Assignment 5

Introduction

I start with a screenshot of a small dataset and the goal is to put it into a tidy data format and then perform analysis to compare the arrival delays for the two airlines.

Step 1 - Reproduce data in MySQL and import to R

For the sake of practice, I’ll create two separate tables in MySQL, one for each airline. In MySQL I create the empty tables with the variables in such a way that the data will be in a long structure per the grading rubric. I then input the handful of rows of data.

Image of MySQL Code.

Step 2 - Connect R to MySQL to create dataframe

First I load the RMySQL package in order to connect with MySQL. I also load the keyring package so I can access my stored password and keep it hidden from the world. Let’s load kable too for tables.

library('keyring')
library("RMySQL")
library("kableExtra")

Now we must access the datasets from MySQL.And let’s preview them quick as well.

mysqlpass <- key_get('mysql', 'root')

rachdb = dbConnect(MySQL(), user='root', password=mysqlpass, 
  dbname='607assign5_flights', host='localhost')

amwest_fl <- dbGetQuery(rachdb, "select * from amwest_fl")
alaska_fl <- dbGetQuery(rachdb, "select * from alaska_fl")

kable(amwest_fl, format = "markdown")

destination	on_time	delay
Los Angeles	694	117
Phoenix	4840	415
San Diego	383	65
San Francisco	320	129
Seattle	201	61

kable(alaska_fl, format = "markdown")

destination	on_time	delay
Los Angeles	497	62
Phoenix	221	12
San Diego	212	20
San Francisco	503	102
Seattle	1841	305

Step 3 - Use tidyr and dplyr as needed to tidy and transform data

Using dplyr we need to combine our two datasets into one and add a column to identify which airline the data is from.

library(dplyr)

#add airline variable with correct airline for each dataset
alaska_fl <- mutate(alaska_fl, airline = "ALASKA")
amwest_fl <- mutate(amwest_fl, airline = "AMWEST")

#bind the two datasets together vertically then arrange by destination
flights <- bind_rows(alaska_fl, amwest_fl)
flights <- arrange(flights, destination)
kable(flights, format = "markdown")

destination	on_time	delay	airline
Los Angeles	497	62	ALASKA
Los Angeles	694	117	AMWEST
Phoenix	221	12	ALASKA
Phoenix	4840	415	AMWEST
San Diego	212	20	ALASKA
San Diego	383	65	AMWEST
San Francisco	503	102	ALASKA
San Francisco	320	129	AMWEST
Seattle	1841	305	ALASKA
Seattle	201	61	AMWEST

Step 4 - Perform analysis to compare arrival delays for the two airlines

First by looking at a summary of the full dataset we see that the median frequency of on time flights is 440 and the median frequency of delayed flights is 83.5. One airline, we don’t know which yet, has the max of 415 delayed flights to a certain destination.

kable((summary(flights)), format = "markdown")

destination	on_time	delay	airline
Length:10	Min. : 201.0	Min. : 12.00	Length:10
Class :character	1st Qu.: 245.8	1st Qu.: 61.25	Class :character
Mode :character	Median : 440.0	Median : 83.50	Mode :character
NA	Mean : 971.2	Mean :128.80	NA
NA	3rd Qu.: 646.2	3rd Qu.:126.00	NA
NA	Max. :4840.0	Max. :415.00	NA

Looking by airline we can see a comparison between the two.
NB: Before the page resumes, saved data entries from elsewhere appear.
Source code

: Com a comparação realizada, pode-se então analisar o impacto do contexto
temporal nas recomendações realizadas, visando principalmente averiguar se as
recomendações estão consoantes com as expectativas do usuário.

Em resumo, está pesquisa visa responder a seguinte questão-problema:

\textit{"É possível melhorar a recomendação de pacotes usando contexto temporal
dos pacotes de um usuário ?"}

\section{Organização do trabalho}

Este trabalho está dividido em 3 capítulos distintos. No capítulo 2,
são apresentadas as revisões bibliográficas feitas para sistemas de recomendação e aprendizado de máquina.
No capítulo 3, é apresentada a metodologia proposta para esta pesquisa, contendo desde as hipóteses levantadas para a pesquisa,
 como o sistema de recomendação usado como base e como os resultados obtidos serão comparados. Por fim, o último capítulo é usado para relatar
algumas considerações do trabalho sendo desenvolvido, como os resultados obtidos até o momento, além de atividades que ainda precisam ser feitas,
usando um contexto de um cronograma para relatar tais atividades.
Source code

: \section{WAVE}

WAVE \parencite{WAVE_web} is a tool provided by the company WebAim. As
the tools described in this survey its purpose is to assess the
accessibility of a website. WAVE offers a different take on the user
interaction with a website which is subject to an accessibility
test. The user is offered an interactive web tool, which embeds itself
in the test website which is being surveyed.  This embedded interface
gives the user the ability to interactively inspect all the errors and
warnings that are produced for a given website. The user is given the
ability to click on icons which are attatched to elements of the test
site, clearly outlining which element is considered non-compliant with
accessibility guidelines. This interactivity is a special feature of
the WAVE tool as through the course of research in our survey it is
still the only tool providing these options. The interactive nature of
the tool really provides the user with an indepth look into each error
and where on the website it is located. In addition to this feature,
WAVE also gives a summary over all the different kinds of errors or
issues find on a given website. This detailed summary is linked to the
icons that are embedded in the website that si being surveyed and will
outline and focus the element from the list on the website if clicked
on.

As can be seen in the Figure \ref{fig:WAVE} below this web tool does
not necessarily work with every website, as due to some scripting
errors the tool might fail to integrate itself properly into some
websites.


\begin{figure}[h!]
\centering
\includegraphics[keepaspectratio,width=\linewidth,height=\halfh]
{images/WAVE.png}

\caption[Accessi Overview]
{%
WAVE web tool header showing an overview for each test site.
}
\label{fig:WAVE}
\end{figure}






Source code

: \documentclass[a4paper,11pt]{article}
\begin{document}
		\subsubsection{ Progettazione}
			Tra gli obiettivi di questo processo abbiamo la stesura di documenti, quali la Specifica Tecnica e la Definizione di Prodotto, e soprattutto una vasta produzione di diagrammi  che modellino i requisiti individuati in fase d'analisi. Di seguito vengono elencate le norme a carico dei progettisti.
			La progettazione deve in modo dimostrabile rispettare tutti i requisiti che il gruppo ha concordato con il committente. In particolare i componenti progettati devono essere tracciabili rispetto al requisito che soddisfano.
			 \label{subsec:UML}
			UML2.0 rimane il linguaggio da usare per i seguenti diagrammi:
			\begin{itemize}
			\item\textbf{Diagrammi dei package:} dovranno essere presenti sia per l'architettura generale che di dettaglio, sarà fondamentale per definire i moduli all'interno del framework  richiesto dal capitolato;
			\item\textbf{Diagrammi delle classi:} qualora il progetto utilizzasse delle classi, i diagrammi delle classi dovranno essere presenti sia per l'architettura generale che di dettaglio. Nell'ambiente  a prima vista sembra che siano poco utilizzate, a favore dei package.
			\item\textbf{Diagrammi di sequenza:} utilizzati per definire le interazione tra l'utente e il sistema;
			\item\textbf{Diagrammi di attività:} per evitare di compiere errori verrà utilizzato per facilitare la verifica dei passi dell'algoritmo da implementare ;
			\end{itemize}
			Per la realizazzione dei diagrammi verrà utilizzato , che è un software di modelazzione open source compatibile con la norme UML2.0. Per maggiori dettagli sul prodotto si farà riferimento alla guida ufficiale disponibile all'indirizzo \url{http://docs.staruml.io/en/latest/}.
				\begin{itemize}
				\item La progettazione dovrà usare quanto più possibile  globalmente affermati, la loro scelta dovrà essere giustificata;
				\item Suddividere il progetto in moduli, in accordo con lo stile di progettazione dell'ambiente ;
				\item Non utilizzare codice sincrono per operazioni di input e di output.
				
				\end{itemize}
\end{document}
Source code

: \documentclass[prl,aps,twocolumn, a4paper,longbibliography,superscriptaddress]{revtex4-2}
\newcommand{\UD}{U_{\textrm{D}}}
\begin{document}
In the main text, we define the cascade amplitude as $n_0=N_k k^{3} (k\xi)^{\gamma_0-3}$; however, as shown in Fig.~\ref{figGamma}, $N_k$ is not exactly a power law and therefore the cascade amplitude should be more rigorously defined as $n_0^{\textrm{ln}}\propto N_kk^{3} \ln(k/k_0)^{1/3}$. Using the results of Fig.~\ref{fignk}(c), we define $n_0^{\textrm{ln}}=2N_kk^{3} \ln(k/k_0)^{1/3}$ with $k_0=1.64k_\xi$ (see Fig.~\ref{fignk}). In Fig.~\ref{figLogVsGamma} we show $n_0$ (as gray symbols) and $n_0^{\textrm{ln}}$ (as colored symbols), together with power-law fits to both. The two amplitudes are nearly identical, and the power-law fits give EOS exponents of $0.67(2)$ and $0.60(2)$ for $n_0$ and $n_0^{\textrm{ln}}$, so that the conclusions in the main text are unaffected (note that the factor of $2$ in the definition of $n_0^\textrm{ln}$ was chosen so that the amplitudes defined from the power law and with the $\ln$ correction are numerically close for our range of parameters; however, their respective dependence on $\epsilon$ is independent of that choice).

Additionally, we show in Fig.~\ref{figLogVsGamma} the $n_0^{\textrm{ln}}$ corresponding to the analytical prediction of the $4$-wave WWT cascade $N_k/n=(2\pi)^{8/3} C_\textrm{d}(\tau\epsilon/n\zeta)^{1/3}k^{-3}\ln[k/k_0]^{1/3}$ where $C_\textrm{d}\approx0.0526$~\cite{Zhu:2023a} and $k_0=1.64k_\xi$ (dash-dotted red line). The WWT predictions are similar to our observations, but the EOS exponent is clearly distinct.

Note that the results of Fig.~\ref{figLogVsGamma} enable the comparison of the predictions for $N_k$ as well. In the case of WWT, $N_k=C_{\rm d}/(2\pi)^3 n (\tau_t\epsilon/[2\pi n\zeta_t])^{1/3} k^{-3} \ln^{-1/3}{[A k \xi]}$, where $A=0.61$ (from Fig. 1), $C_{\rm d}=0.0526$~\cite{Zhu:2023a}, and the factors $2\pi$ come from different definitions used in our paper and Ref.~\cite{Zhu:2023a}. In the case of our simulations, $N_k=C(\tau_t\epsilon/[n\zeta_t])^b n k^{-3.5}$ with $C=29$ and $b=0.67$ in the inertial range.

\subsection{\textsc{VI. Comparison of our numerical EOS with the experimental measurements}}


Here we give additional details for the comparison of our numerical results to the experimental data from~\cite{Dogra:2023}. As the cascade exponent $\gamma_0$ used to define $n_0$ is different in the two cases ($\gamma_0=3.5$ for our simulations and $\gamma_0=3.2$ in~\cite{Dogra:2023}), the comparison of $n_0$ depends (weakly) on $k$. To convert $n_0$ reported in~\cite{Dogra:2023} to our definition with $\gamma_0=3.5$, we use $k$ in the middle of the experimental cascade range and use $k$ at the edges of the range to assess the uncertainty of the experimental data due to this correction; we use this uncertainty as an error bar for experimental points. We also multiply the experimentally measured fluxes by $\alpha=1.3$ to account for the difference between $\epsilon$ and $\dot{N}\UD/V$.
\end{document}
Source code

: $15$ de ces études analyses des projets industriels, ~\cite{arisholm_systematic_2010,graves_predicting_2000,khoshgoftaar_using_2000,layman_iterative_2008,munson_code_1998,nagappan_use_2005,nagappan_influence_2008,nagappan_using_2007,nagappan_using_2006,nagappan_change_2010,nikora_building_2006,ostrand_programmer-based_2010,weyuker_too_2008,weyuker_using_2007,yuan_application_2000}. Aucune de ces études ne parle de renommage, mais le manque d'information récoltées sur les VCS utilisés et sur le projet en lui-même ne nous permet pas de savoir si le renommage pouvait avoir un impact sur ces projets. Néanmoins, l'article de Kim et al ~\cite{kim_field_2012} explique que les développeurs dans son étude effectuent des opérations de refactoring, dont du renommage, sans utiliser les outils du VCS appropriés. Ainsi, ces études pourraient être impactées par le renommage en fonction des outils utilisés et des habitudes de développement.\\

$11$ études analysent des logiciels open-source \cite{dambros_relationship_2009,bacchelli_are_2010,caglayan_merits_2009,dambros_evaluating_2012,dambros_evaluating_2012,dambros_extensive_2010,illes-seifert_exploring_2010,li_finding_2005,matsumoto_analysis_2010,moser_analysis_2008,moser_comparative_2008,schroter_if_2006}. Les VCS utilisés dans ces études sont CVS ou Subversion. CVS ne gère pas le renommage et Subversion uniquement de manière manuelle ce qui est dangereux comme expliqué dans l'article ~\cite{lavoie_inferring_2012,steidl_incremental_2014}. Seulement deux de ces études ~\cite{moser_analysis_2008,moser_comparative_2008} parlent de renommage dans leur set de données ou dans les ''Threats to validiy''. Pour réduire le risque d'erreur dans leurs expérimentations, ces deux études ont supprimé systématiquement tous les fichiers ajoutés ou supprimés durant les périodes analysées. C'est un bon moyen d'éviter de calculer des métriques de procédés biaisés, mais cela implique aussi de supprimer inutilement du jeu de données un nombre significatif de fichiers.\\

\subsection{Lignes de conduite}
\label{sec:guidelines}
ALASKA has a much higher median on-time frequency across the destinations at 597 compared to AMWEST’s 383. AMWEST has a larger IQR suggesting more variance in their on-time rates by destination.

kable((flights %>%
        group_by(airline) %>%
        summarise(median_on_time = median(on_time), iqr_on_time = IQR(on_time), 
        min_on_time = min(on_time), max_on_time = max(on_time))), 
  format = "markdown")

airline	median_on_time	iqr_on_time	min_on_time	max_on_time
ALASKA	497	282	212	1841
AMWEST	383	374	201	4840

Since this data is already aggregated, a nice way to visualize it might be this first dot plot below. The number of on-time flights for Los Angeles, San Diego, and San Francisco look similar, but there are large difference in the other two cities. In Phoenix AMWEST has nearly 5,000 on-time flights while ALASKA only has 250. In a flip, ALASKA has the greater amount of on-time flights to Seattle, around 2000, with AMWEST only have around 200.

library(ggplot2)

ggplot(data = flights, aes(x = on_time, y = destination)) +
  geom_point(aes(color = airline, size = 5)) +
  ylab('Destination City') +
  xlab('Frequency of On-Time Flights') +
  labs(title="Frequency of On-Time Flights to Destinations, by Airline") +
  coord_flip()

Below, in looking at the delayed flights variable we can see that across all destinations, except for Seattle, AMWEST has more delays. The largest discrepancies are found in Seattle and Phoenix. Seattle is the only destination where ALASKA has more delays, at over 300 compared to AMWEST’s around 60. Phoenix is the inverse of that, ALASKA has what looks to be around 10 delays while that is the worst amount of delays in the entire dataset for AMWEST, that 415 maximum delays.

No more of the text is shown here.